§ **What is expected**: Down to the last line, print the material below verbatim.

>>>>

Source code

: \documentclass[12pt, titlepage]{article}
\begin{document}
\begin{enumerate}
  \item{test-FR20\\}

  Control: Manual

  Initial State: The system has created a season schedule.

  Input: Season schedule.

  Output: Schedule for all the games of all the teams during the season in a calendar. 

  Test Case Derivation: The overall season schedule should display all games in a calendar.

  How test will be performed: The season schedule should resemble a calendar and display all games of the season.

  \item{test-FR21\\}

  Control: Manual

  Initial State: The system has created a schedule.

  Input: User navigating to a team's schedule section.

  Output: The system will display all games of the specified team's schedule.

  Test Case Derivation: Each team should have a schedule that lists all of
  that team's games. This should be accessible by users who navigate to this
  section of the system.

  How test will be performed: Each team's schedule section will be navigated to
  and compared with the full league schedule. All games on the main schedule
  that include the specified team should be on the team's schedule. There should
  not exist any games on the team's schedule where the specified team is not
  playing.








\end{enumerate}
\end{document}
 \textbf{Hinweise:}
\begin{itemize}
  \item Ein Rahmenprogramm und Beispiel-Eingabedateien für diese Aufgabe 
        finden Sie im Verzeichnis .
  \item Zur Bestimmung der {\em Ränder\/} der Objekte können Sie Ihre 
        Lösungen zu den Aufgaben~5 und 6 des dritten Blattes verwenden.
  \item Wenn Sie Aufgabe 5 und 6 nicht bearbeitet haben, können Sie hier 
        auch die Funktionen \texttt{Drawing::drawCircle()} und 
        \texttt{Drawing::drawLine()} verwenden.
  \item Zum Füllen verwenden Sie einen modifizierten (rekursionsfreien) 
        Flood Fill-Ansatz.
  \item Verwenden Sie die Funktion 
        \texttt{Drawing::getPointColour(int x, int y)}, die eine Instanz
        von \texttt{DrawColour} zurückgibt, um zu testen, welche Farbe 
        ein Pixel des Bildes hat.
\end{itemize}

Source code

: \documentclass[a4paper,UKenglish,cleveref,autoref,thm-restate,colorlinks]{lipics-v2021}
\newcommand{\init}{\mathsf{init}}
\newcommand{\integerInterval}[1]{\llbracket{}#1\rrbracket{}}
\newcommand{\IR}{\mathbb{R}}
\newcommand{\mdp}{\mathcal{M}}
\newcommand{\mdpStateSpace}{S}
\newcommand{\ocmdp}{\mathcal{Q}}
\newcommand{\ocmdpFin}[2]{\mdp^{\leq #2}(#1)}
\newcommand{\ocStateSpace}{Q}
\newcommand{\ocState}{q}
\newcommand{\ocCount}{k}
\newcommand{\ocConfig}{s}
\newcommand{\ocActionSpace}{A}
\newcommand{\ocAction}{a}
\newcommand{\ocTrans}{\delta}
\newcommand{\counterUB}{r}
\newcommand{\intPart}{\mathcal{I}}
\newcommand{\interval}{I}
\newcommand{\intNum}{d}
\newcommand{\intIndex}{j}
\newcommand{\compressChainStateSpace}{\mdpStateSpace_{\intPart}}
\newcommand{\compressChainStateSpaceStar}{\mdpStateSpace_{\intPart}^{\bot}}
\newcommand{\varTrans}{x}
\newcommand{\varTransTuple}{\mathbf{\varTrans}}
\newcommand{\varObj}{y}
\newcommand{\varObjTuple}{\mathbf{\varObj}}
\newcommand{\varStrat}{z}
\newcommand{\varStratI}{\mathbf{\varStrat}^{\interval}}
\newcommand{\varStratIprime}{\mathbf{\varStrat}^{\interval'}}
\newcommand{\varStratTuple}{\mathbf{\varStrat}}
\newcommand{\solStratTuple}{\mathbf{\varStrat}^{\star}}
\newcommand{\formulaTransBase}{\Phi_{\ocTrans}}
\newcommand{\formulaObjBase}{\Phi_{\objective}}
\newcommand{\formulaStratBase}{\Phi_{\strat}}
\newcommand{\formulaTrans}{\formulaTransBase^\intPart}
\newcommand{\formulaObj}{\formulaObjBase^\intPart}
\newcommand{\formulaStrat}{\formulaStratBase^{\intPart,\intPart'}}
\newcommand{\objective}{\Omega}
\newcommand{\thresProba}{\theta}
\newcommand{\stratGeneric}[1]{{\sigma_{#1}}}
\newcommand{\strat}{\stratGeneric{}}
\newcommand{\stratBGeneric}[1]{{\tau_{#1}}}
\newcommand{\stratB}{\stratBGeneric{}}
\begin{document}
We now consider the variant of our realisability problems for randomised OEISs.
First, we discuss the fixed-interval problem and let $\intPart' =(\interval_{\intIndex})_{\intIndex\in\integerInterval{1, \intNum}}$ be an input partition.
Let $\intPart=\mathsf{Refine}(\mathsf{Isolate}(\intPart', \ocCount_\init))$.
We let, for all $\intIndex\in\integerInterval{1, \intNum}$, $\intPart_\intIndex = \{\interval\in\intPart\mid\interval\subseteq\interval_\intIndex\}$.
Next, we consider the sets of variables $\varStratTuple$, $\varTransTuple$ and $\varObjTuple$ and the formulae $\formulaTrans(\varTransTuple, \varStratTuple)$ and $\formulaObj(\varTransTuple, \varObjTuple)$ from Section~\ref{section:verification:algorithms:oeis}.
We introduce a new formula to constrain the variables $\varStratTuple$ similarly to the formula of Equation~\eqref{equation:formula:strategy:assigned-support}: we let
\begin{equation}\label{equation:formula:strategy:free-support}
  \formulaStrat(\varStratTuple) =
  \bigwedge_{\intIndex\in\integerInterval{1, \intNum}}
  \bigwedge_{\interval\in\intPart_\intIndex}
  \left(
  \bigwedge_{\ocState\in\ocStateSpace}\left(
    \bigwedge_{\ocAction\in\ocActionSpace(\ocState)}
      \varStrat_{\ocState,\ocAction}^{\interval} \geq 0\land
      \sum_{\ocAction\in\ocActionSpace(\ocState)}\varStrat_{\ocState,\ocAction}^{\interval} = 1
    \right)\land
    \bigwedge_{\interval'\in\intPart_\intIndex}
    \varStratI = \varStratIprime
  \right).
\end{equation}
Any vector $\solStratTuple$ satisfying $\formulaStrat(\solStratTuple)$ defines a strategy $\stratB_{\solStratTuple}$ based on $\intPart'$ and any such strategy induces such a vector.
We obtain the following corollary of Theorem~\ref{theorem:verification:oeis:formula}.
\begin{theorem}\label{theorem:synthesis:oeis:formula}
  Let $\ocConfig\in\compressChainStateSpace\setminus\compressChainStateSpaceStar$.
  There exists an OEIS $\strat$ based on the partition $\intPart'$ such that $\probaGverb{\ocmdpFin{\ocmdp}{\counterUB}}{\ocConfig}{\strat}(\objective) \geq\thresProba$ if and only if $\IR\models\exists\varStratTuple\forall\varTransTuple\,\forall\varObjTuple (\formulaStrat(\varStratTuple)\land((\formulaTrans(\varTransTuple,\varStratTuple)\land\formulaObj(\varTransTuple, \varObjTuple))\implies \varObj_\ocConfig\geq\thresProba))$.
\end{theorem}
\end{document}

<<<<

§ **Response for this exercise**:
Source code

: \documentclass[12pt, titlepage]{article}
\begin{document}
\begin{enumerate}
  \item{test-FR20\\}

  Control: Manual

  Initial State: The system has created a season schedule.

  Input: Season schedule.

  Output: Schedule for all the games of all the teams during the season in a calendar. 

  Test Case Derivation: The overall season schedule should display all games in a calendar.

  How test will be performed: The season schedule should resemble a calendar and display all games of the season.

  \item{test-FR21\\}

  Control: Manual

  Initial State: The system has created a schedule.

  Input: User navigating to a team's schedule section.

  Output: The system will display all games of the specified team's schedule.

  Test Case Derivation: Each team should have a schedule that lists all of
  that team's games. This should be accessible by users who navigate to this
  section of the system.

  How test will be performed: Each team's schedule section will be navigated to
  and compared with the full league schedule. All games on the main schedule
  that include the specified team should be on the team's schedule. There should
  not exist any games on the team's schedule where the specified team is not
  playing.








\end{enumerate}
\end{document}
 \textbf{Hinweise:}
\begin{itemize}
  \item Ein Rahmenprogramm und Beispiel-Eingabedateien für diese Aufgabe 
        finden Sie im Verzeichnis .
  \item Zur Bestimmung der {\em Ränder\/} der Objekte können Sie Ihre 
        Lösungen zu den Aufgaben~5 und 6 des dritten Blattes verwenden.
  \item Wenn Sie Aufgabe 5 und 6 nicht bearbeitet haben, können Sie hier 
        auch die Funktionen \texttt{Drawing::drawCircle()} und 
        \texttt{Drawing::drawLine()} verwenden.
  \item Zum Füllen verwenden Sie einen modifizierten (rekursionsfreien) 
        Flood Fill-Ansatz.
  \item Verwenden Sie die Funktion 
        \texttt{Drawing::getPointColour(int x, int y)}, die eine Instanz
        von \texttt{DrawColour} zurückgibt, um zu testen, welche Farbe 
        ein Pixel des Bildes hat.
\end{itemize}

Source code

: \documentclass[a4paper,UKenglish,cleveref,autoref,thm-restate,colorlinks]{lipics-v2021}
\newcommand{\init}{\mathsf{init}}
\newcommand{\integerInterval}[1]{\llbracket{}#1\rrbracket{}}
\newcommand{\IR}{\mathbb{R}}
\newcommand{\mdp}{\mathcal{M}}
\newcommand{\mdpStateSpace}{S}
\newcommand{\ocmdp}{\mathcal{Q}}
\newcommand{\ocmdpFin}[2]{\mdp^{\leq #2}(#1)}
\newcommand{\ocStateSpace}{Q}
\newcommand{\ocState}{q}
\newcommand{\ocCount}{k}
\newcommand{\ocConfig}{s}
\newcommand{\ocActionSpace}{A}
\newcommand{\ocAction}{a}
\newcommand{\ocTrans}{\delta}
\newcommand{\counterUB}{r}
\newcommand{\intPart}{\mathcal{I}}
\newcommand{\interval}{I}
\newcommand{\intNum}{d}
\newcommand{\intIndex}{j}
\newcommand{\compressChainStateSpace}{\mdpStateSpace_{\intPart}}
\newcommand{\compressChainStateSpaceStar}{\mdpStateSpace_{\intPart}^{\bot}}
\newcommand{\varTrans}{x}
\newcommand{\varTransTuple}{\mathbf{\varTrans}}
\newcommand{\varObj}{y}
\newcommand{\varObjTuple}{\mathbf{\varObj}}
\newcommand{\varStrat}{z}
\newcommand{\varStratI}{\mathbf{\varStrat}^{\interval}}
\newcommand{\varStratIprime}{\mathbf{\varStrat}^{\interval'}}
\newcommand{\varStratTuple}{\mathbf{\varStrat}}
\newcommand{\solStratTuple}{\mathbf{\varStrat}^{\star}}
\newcommand{\formulaTransBase}{\Phi_{\ocTrans}}
\newcommand{\formulaObjBase}{\Phi_{\objective}}
\newcommand{\formulaStratBase}{\Phi_{\strat}}
\newcommand{\formulaTrans}{\formulaTransBase^\intPart}
\newcommand{\formulaObj}{\formulaObjBase^\intPart}
\newcommand{\formulaStrat}{\formulaStratBase^{\intPart,\intPart'}}
\newcommand{\objective}{\Omega}
\newcommand{\thresProba}{\theta}
\newcommand{\stratGeneric}[1]{{\sigma_{#1}}}
\newcommand{\strat}{\stratGeneric{}}
\newcommand{\stratBGeneric}[1]{{\tau_{#1}}}
\newcommand{\stratB}{\stratBGeneric{}}
\begin{document}
We now consider the variant of our realisability problems for randomised OEISs.
First, we discuss the fixed-interval problem and let $\intPart' =(\interval_{\intIndex})_{\intIndex\in\integerInterval{1, \intNum}}$ be an input partition.
Let $\intPart=\mathsf{Refine}(\mathsf{Isolate}(\intPart', \ocCount_\init))$.
We let, for all $\intIndex\in\integerInterval{1, \intNum}$, $\intPart_\intIndex = \{\interval\in\intPart\mid\interval\subseteq\interval_\intIndex\}$.
Next, we consider the sets of variables $\varStratTuple$, $\varTransTuple$ and $\varObjTuple$ and the formulae $\formulaTrans(\varTransTuple, \varStratTuple)$ and $\formulaObj(\varTransTuple, \varObjTuple)$ from Section~\ref{section:verification:algorithms:oeis}.
We introduce a new formula to constrain the variables $\varStratTuple$ similarly to the formula of Equation~\eqref{equation:formula:strategy:assigned-support}: we let
\begin{equation}\label{equation:formula:strategy:free-support}
  \formulaStrat(\varStratTuple) =
  \bigwedge_{\intIndex\in\integerInterval{1, \intNum}}
  \bigwedge_{\interval\in\intPart_\intIndex}
  \left(
  \bigwedge_{\ocState\in\ocStateSpace}\left(
    \bigwedge_{\ocAction\in\ocActionSpace(\ocState)}
      \varStrat_{\ocState,\ocAction}^{\interval} \geq 0\land
      \sum_{\ocAction\in\ocActionSpace(\ocState)}\varStrat_{\ocState,\ocAction}^{\interval} = 1
    \right)\land
    \bigwedge_{\interval'\in\intPart_\intIndex}
    \varStratI = \varStratIprime
  \right).
\end{equation}
Any vector $\solStratTuple$ satisfying $\formulaStrat(\solStratTuple)$ defines a strategy $\stratB_{\solStratTuple}$ based on $\intPart'$ and any such strategy induces such a vector.
We obtain the following corollary of Theorem~\ref{theorem:verification:oeis:formula}.
\begin{theorem}\label{theorem:synthesis:oeis:formula}
  Let $\ocConfig\in\compressChainStateSpace\setminus\compressChainStateSpaceStar$.
  There exists an OEIS $\strat$ based on the partition $\intPart'$ such that $\probaGverb{\ocmdpFin{\ocmdp}{\counterUB}}{\ocConfig}{\strat}(\objective) \geq\thresProba$ if and only if $\IR\models\exists\varStratTuple\forall\varTransTuple\,\forall\varObjTuple (\formulaStrat(\varStratTuple)\land((\formulaTrans(\varTransTuple,\varStratTuple)\land\formulaObj(\varTransTuple, \varObjTuple))\implies \varObj_\ocConfig\geq\thresProba))$.
\end{theorem}
\end{document}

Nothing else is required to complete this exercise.